Overheard: Yes, but what can writing even do in a world? Or with one, for that matter?
Other than explain, it might make a likeness. Or dream a new one. Or transform.
Most of us have glimpsed the silvery back of something flickering beyond time and space, entering and exiting with continual unpredictability, why not the pen?
If the beginning was the word, where is the continuance, except here, in this ongoing fraught attempt to dream it forward, repair the torn fabric of the cosmos through which we slipped from something elemental into something else?
What else does one do, but stitch new wings for some eventual return, word by word, and keep a record in the meantime––of how we fall?

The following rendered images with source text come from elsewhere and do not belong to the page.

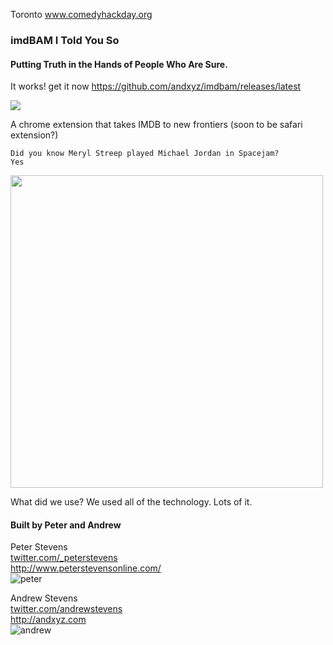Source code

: Toronto www.comedyhackday.org

### imdBAM I Told You So
#### Putting Truth in the Hands of People Who Are Sure.

It works! get it now https://github.com/andxyz/imdbam/releases/latest

![](http://cl.ly/image/0h0r3y2C2D2T/Image%202015-11-15%20at%205.08.58%20PM.png)

A chrome extension that takes IMDB to new frontiers (soon to be safari extension?)

```text
Did you know Meryl Streep played Michael Jordan in Spacejam?
Yes
```

<img src="http://cl.ly/image/2k2V1B2y3r39/Image%202015-11-21%20at%201.04.51%20PM.png" style="max-width:100% !important;" width="500">

What did we use? We used all of the technology. Lots of it.

#### Built by Peter and Andrew

Peter Stevens<br>
[twitter.com/_peterstevens](https://twitter.com/_peterstevens)<br>
http://www.peterstevensonline.com/<br>
![peter](http://www.peterstevensonline.com/img/pixel-peter-bun-2015-400x.png)<br>

Andrew Stevens<br>
[twitter.com/andrewstevens](https://twitter.com/andrewstevens)<br>
http://andxyz.com<br>
![andrew](http://www.gravatar.com/avatar/f8b21b8febae9625add3d58a4557e39b?s=256)<br>
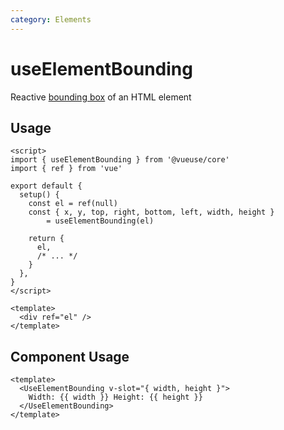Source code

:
 ```yaml
---
category: Elements
---
```


# useElementBounding

Reactive [bounding box](https://developer.mozilla.org/en-US/docs/Web/API/Element/getBoundingClientRect) of an HTML element

## Usage

```vue
<script>
import { useElementBounding } from '@vueuse/core'
import { ref } from 'vue'

export default {
  setup() {
    const el = ref(null)
    const { x, y, top, right, bottom, left, width, height }
        = useElementBounding(el)

    return {
      el,
      /* ... */
    }
  },
}
</script>

<template>
  <div ref="el" />
</template>
```

## Component Usage

```vue
<template>
  <UseElementBounding v-slot="{ width, height }">
    Width: {{ width }} Height: {{ height }}
  </UseElementBounding>
</template>
```
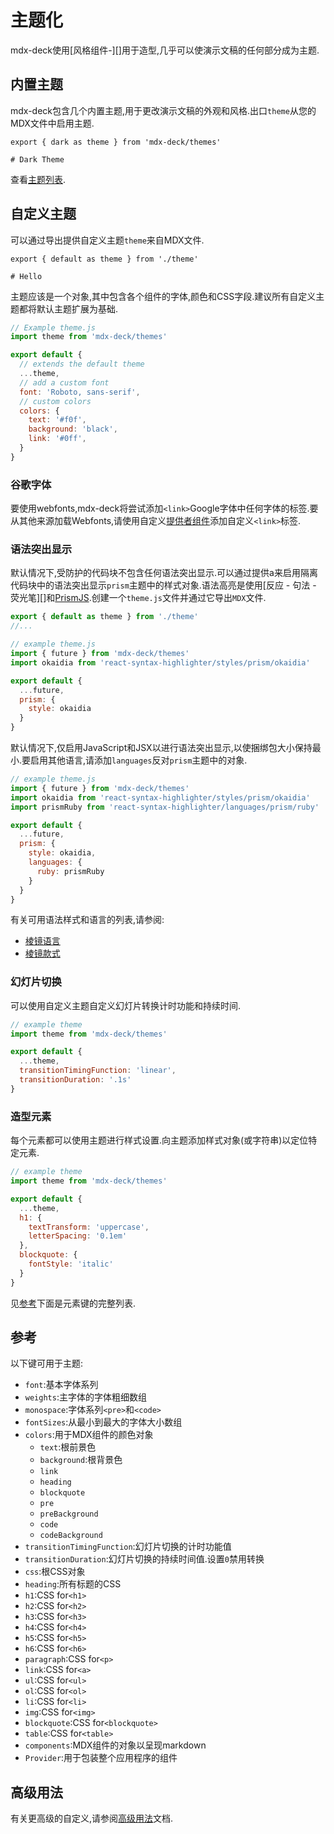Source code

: 
# 主题化

mdx-deck使用[风格组件-][]用于造型,几乎可以使演示文稿的任何部分成为主题.

## 内置主题

mdx-deck包含几个内置主题,用于更改演示文稿的外观和风格.出口`theme`从您的MDX文件中启用主题.

```mdx
export { dark as theme } from 'mdx-deck/themes'

# Dark Theme
```

查看[主题列表](themes.md).

## 自定义主题

可以通过导出提供自定义主题`theme`来自MDX文件.

```mdx
export { default as theme } from './theme'

# Hello
```

主题应该是一个对象,其中包含各个组件的字体,颜色和CSS字段.建议所有自定义主题都将默认主题扩展为基础.

```js
// Example theme.js
import theme from 'mdx-deck/themes'

export default {
  // extends the default theme
  ...theme,
  // add a custom font
  font: 'Roboto, sans-serif',
  // custom colors
  colors: {
    text: '#f0f',
    background: 'black',
    link: '#0ff',
  }
}
```

### 谷歌字体

要使用webfonts,mdx-deck将尝试添加`<link>`Google字体中任何字体的标签.要从其他来源加载Webfonts,请使用自定义[提供者组件](advanced.md#custom-provider-component)添加自定义`<link>`标签.

### 语法突出显示

默认情况下,受防护的代码块不包含任何语法突出显示.可以通过提供a来启用隔离代码块中的语法突出显示`prism`主题中的样式对象.语法高亮是使用[反应 - 句法 - 荧光笔][]和[PrismJS][].创建一个`theme.js`文件并通过它导出`MDX`文件.

```js
export { default as theme } from './theme'
//...
```

```js
// example theme.js
import { future } from 'mdx-deck/themes'
import okaidia from 'react-syntax-highlighter/styles/prism/okaidia'

export default {
  ...future,
  prism: {
    style: okaidia
  }
}
```

默认情况下,仅启用JavaScript和JSX以进行语法突出显示,以使捆绑包大小保持最小.要启用其他语言,请添加`languages`反对`prism`主题中的对象.

```js
// example theme.js
import { future } from 'mdx-deck/themes'
import okaidia from 'react-syntax-highlighter/styles/prism/okaidia'
import prismRuby from 'react-syntax-highlighter/languages/prism/ruby'

export default {
  ...future,
  prism: {
    style: okaidia,
    languages: {
      ruby: prismRuby
    }
  }
}
```

有关可用语法样式和语言的列表,请参阅:

-   [棱镜语言](https://github.com/conorhastings/react-syntax-highlighter/blob/master/AVAILABLE_LANGUAGES_PRISM.MD)
-   [棱镜款式](https://github.com/conorhastings/react-syntax-highlighter/blob/master/AVAILABLE_STYLES_PRISM.MD)

[prismjs]: https://github.com/PrismJS/prism

[react-syntax-highlighter]: https://github.com/conorhastings/react-syntax-highlighter

### 幻灯片切换

可以使用自定义主题自定义幻灯片转换计时功能和持续时间.

```js
// example theme
import theme from 'mdx-deck/themes'

export default {
  ...theme,
  transitionTimingFunction: 'linear',
  transitionDuration: '.1s'
}
```

### 造型元素

每个元素都可以使用主题进行样式设置.向主题添加样式对象(或字符串)以定位特定元素.

```js
// example theme
import theme from 'mdx-deck/themes'

export default {
  ...theme,
  h1: {
    textTransform: 'uppercase',
    letterSpacing: '0.1em'
  },
  blockquote: {
    fontStyle: 'italic'
  }
}
```

见[参考](#reference)下面是元素键的完整列表.

## 参考

以下键可用于主题:

-   `font`:基本字体系列
-   `weights`:主字体的字体粗细数组
-   `monospace`:字体系列`<pre>`和`<code>`
-   `fontSizes`:从最小到最大的字体大小数组
-   `colors`:用于MDX组件的颜色对象
    -   `text`:根前景色
    -   `background`:根背景色
    -   `link`
    -   `heading`
    -   `blockquote`
    -   `pre`
    -   `preBackground`
    -   `code`
    -   `codeBackground`
-   `transitionTimingFunction`:幻灯片切换的计时功能值
-   `transitionDuration`:幻灯片切换的持续时间值.设置`0`禁用转换
-   `css`:根CSS对象
-   `heading`:所有标题的CSS
-   `h1`:CSS for`<h1>`
-   `h2`:CSS for`<h2>`
-   `h3`:CSS for`<h3>`
-   `h4`:CSS for`<h4>`
-   `h5`:CSS for`<h5>`
-   `h6`:CSS for`<h6>`
-   `paragraph`:CSS for`<p>`
-   `link`:CSS for`<a>`
-   `ul`:CSS for`<ul>`
-   `ol`:CSS for`<ol>`
-   `li`:CSS for`<li>`
-   `img`:CSS for`<img>`
-   `blockquote`:CSS for`<blockquote>`
-   `table`:CSS for`<table>`
-   `components`:MDX组件的对象以呈现markdown
-   `Provider`:用于包装整个应用程序的组件

## 高级用法

有关更高级的自定义,请参阅[高级用法](advanced.md)文档.

[styled-components]: https://github.com/styled-components/styled-components

[mdx]: https://github.com/mdx-js/mdx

Artistic practice as an act of devotion.
Here is a riddle, one said.
And who do you think you are? asked another.
Only a servant. He was making films. The answer is unimportant.
Why ask, then?
There is a code in here somewhere. It is the mystery.
The usual ones: possibilities of transcendence, rebirth, levels of existence. The role of ritual practice.
Such as this one. Right now, I am filming a liturgical text. Contemplating the sacred frame by frame, but I am just beginning. He had been at it three decades.
Are you praying, then?
I call it excavation. I am a social worker with a background in archaeology.
The idea is to resuscitate the present. This is my devotion.
Inspired by an interview I read this morning, in BOMB magazine, with the filmmaker Ashish Avikunthak.